Cross-platform encoding support for structured logging.

This module provides the EncodingSafeProcessor, a structlog processor that sanitizes string values in event dictionaries to prevent UnicodeEncodeError exceptions on consoles with limited encoding support (e.g., Windows cp1252).

The processor uses a two-phase sanitization strategy: 1. Smart character replacements that preserve semantic meaning (e.g., smart quotes → regular quotes, em dash → double hyphen) 2. Fallback encode/decode with 'replace' error handler for any remaining unencodable characters

This approach ensures log output is always writable to the console without raising exceptions, while preserving as much of the original meaning as possible.

Example

Add to structlog processor chain before the renderer:

import structlog
from gepa_adk.utils.encoding import EncodingSafeProcessor

structlog.configure(
    processors=[
        structlog.contextvars.merge_contextvars,
        structlog.stdlib.add_log_level,
        structlog.processors.TimeStamper(fmt="iso"),
        EncodingSafeProcessor(),  # Before renderer
        structlog.dev.ConsoleRenderer(),
    ],
    wrapper_class=structlog.BoundLogger,
    context_class=dict,
    logger_factory=structlog.PrintLoggerFactory(),
)
See Also
  • ADR-011: Cross-Platform Encoding for design decisions
  • ADR-008: Structured Logging for processor chain patterns
Note

This processor is designed to be transparent on UTF-8 consoles (macOS, Linux) while preventing crashes on cp1252 consoles (Windows).

EncodingSafeProcessor

Sanitize strings for console encoding compatibility.

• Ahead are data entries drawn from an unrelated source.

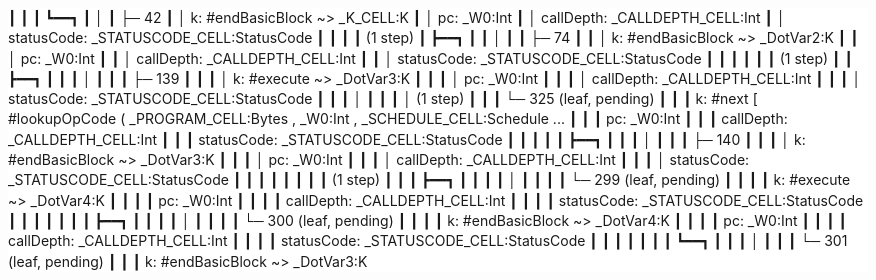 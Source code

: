┃        ┃
┃        ┗━━┓
┃           │
┃           ├─ 42
┃           │   k: #endBasicBlock ~> _K_CELL:K
┃           │   pc: _W0:Int
┃           │   callDepth: _CALLDEPTH_CELL:Int
┃           │   statusCode: _STATUSCODE_CELL:StatusCode
┃           ┃
┃           ┃ (1 step)
┃           ┣━━┓
┃           ┃  │
┃           ┃  ├─ 74
┃           ┃  │   k: #endBasicBlock ~> _DotVar2:K
┃           ┃  │   pc: _W0:Int
┃           ┃  │   callDepth: _CALLDEPTH_CELL:Int
┃           ┃  │   statusCode: _STATUSCODE_CELL:StatusCode
┃           ┃  ┃
┃           ┃  ┃ (1 step)
┃           ┃  ┣━━┓
┃           ┃  ┃  │
┃           ┃  ┃  ├─ 139
┃           ┃  ┃  │   k: #execute ~> _DotVar3:K
┃           ┃  ┃  │   pc: _W0:Int
┃           ┃  ┃  │   callDepth: _CALLDEPTH_CELL:Int
┃           ┃  ┃  │   statusCode: _STATUSCODE_CELL:StatusCode
┃           ┃  ┃  │
┃           ┃  ┃  │  (1 step)
┃           ┃  ┃  └─ 325 (leaf, pending)
┃           ┃  ┃      k: #next [ #lookupOpCode ( _PROGRAM_CELL:Bytes , _W0:Int , _SCHEDULE_CELL:Schedule  ...
┃           ┃  ┃      pc: _W0:Int
┃           ┃  ┃      callDepth: _CALLDEPTH_CELL:Int
┃           ┃  ┃      statusCode: _STATUSCODE_CELL:StatusCode
┃           ┃  ┃
┃           ┃  ┣━━┓
┃           ┃  ┃  │
┃           ┃  ┃  ├─ 140
┃           ┃  ┃  │   k: #endBasicBlock ~> _DotVar3:K
┃           ┃  ┃  │   pc: _W0:Int
┃           ┃  ┃  │   callDepth: _CALLDEPTH_CELL:Int
┃           ┃  ┃  │   statusCode: _STATUSCODE_CELL:StatusCode
┃           ┃  ┃  ┃
┃           ┃  ┃  ┃ (1 step)
┃           ┃  ┃  ┣━━┓
┃           ┃  ┃  ┃  │
┃           ┃  ┃  ┃  └─ 299 (leaf, pending)
┃           ┃  ┃  ┃      k: #execute ~> _DotVar4:K
┃           ┃  ┃  ┃      pc: _W0:Int
┃           ┃  ┃  ┃      callDepth: _CALLDEPTH_CELL:Int
┃           ┃  ┃  ┃      statusCode: _STATUSCODE_CELL:StatusCode
┃           ┃  ┃  ┃
┃           ┃  ┃  ┣━━┓
┃           ┃  ┃  ┃  │
┃           ┃  ┃  ┃  └─ 300 (leaf, pending)
┃           ┃  ┃  ┃      k: #endBasicBlock ~> _DotVar4:K
┃           ┃  ┃  ┃      pc: _W0:Int
┃           ┃  ┃  ┃      callDepth: _CALLDEPTH_CELL:Int
┃           ┃  ┃  ┃      statusCode: _STATUSCODE_CELL:StatusCode
┃           ┃  ┃  ┃
┃           ┃  ┃  ┗━━┓
┃           ┃  ┃     │
┃           ┃  ┃     └─ 301 (leaf, pending)
┃           ┃  ┃         k: #endBasicBlock ~> _DotVar3:K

A structlog processor that ensures all string values in the event dict can be safely written to the console regardless of its encoding (cp1252 on Windows, UTF-8 on macOS/Linux).

The sanitization strategy: 1. Apply smart character replacements (preserve meaning) 2. Encode to console encoding with 'replace' error handler 3. Decode back to string

This produces strings that are guaranteed to be writable to the console without raising UnicodeEncodeError.

ATTRIBUTE DESCRIPTION
REPLACEMENTS

Class constant mapping Unicode characters to ASCII equivalents that preserve semantic meaning.

TYPE: dict[str, str]

encoding

The target console encoding detected at initialization.

TYPE: str

sanitize_string

Sanitize a single string for console encoding.

TYPE: method

Examples:

Use as a structlog processor:

processor = EncodingSafeProcessor()
event = {"event": "User said \u2018hello\u2019"}
result = processor(None, "info", event)
# result["event"] == "User said 'hello'"
Note

All sanitization is idempotent - processing already-sanitized strings produces identical output.

Source code in src/gepa_adk/utils/encoding.py
class EncodingSafeProcessor:
    r"""Sanitize strings for console encoding compatibility.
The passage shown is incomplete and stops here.